Dataset records:
____________________
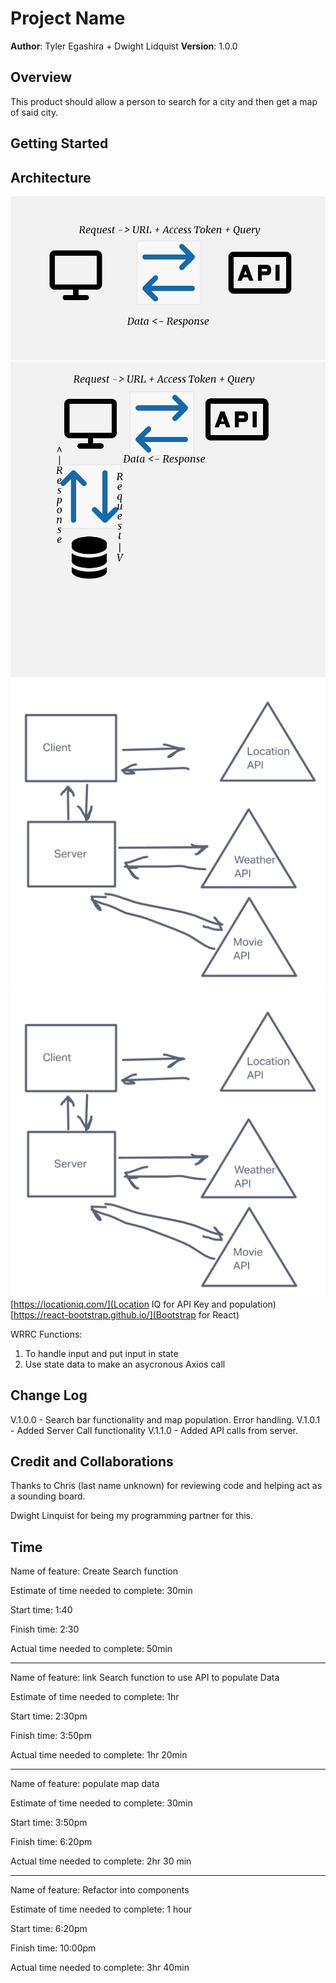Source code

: # Project Name

**Author**: Tyler Egashira + Dwight Lidquist
**Version**: 1.0.0

## Overview

This product should allow a person to search for a city and then get a map of said city. 

## Getting Started
<!-- What are the steps that a user must take in order to build this app on their own machine and get it running? -->

## Architecture
<!-- Provide a detailed description of the application design. What technologies (languages, libraries, etc) you're using, and any other relevant design information. -->
![WRRC](./public/assets/WRRC.png)
![WRRC2](./public/assets/wrrc2.png)
![WRRC3](./public/assets/image.png)
![WRRC4](./public/assets/image.png)
[https://locationiq.com/](Location IQ for API Key and population)
[https://react-bootstrap.github.io/](Bootstrap for React)



WRRC Functions:

1. To handle input and put input in state
2. Use state data to make an asycronous Axios call



## Change Log
 
 V.1.0.0 - Search bar functionality and map population. Error handling.
 V.1.0.1 - Added Server Call functionality 
 V.1.1.0 - Added API calls from server.

## Credit and Collaborations

Thanks to Chris (last name unknown) for reviewing code and helping act as a sounding board.

Dwight Linquist for being my programming partner for this.


## Time

Name of feature: Create Search function

Estimate of time needed to complete: 30min

Start time: 1:40

Finish time: 2:30

Actual time needed to complete: 50min

---

Name of feature: link Search function to use API to populate Data

Estimate of time needed to complete: 1hr

Start time: 2:30pm

Finish time: 3:50pm

Actual time needed to complete: 1hr 20min

---

Name of feature: populate map data

Estimate of time needed to complete: 30min

Start time: 3:50pm

Finish time: 6:20pm

Actual time needed to complete: 2hr 30 min

---

Name of feature: Refactor into components

Estimate of time needed to complete: 1 hour

Start time: 6:20pm

Finish time: 10:00pm

Actual time needed to complete: 3hr 40min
____________________
PROBLEM DESCRIPTION -
Return, without any change, only the lines from the one containing "Start time: 2:30pm" through the last line of the entries above.

ANSWER BELOW -
Start time: 2:30pm

Finish time: 3:50pm

Actual time needed to complete: 1hr 20min

---

Name of feature: populate map data

Estimate of time needed to complete: 30min

Start time: 3:50pm

Finish time: 6:20pm

Actual time needed to complete: 2hr 30 min

---

Name of feature: Refactor into components

Estimate of time needed to complete: 1 hour

Start time: 6:20pm

Finish time: 10:00pm

Actual time needed to complete: 3hr 40min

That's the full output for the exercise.